You are saying its all nappies but yet you arent really practising what you preach by not posting about the topics either? :shrug:

and in regards to the 'slanging match'....why would you think this? This thread is a discussion thread, meaning there may be two different views (which makes for a well rounded discussion IMO) and I mean to only say my views and try to understand the others'.

:flower: It is meant in a friendly manner, and I am only asking you these questions as you have approached the thread and the subject and therefore I would imagine are willing to discuss them :)


----------



## Dream.A.Dream

I'm afraid I agree with Twiggy, why look for threads on things you want to come up? why not just post a simple "What are your views on "x"?" to get things going yourself? 

IMO, all this thread has succeeded in doing is making anyone who has a nappy question worry about posting. I typed and deleted my dad proof one 3 times before I decided to post it xx


----------



## colsy

twiggy56 said:


> Then why would you not start a thread about what you wish to discuss? Why look in to wait for someone else to bring the topic up? THIS is what I dont understand...if you come to the section and are actively looking then why not just put up a thread so you can discuss with like-minded NP'ers what you want to talk about?

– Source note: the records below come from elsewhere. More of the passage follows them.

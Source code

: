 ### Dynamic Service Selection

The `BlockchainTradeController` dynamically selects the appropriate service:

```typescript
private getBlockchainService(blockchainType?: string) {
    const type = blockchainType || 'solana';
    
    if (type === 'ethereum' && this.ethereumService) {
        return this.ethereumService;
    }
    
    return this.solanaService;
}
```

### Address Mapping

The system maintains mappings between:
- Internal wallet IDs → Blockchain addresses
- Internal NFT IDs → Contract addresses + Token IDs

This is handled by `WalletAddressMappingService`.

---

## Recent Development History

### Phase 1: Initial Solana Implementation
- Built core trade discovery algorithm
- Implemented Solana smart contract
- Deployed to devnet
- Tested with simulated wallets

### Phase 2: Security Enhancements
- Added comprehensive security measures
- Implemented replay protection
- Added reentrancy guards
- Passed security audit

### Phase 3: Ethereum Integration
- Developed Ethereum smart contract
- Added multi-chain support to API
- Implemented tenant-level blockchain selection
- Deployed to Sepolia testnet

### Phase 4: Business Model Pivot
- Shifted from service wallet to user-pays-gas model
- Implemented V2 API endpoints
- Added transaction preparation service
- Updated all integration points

Cos I'm one of the sorts of people who doesn't very often start threads on a forum but loves joining in when I see something that interests me :blush: Oh, and re the slanging match, I didn't mean that I'd taken offence at anything you'd said :dohh: I was just saying I didn't write the original question to start an argument ... so I hope that this doesn't end in an argument (I realise it hasn't yet).


----------



## twiggy56

It certainly isnt an arguement, a discussion with two sides trying to come to an understanding of the OP's question.

I understand that you may prefer not to start threads yourself but then it is not fair to expect it from others either if you see what I mean? That is my point pretty much.

Oh and katy- we will always welcome your questions, pleeeease feel free to ask away, you will not be judged because you are asking about nappies :hugs:


----------



## Pops

I have read all of this thread now and have to say, I agree with Twiggy and Katy. It is unfair to say all there is in here is nappy threads but that you won't start any about other topics. I understand that you prefer to join in rather than start topics but if everyone did that, there wouldn't be much of a forum at all and I don't see how breaking up the sections will help in that respect.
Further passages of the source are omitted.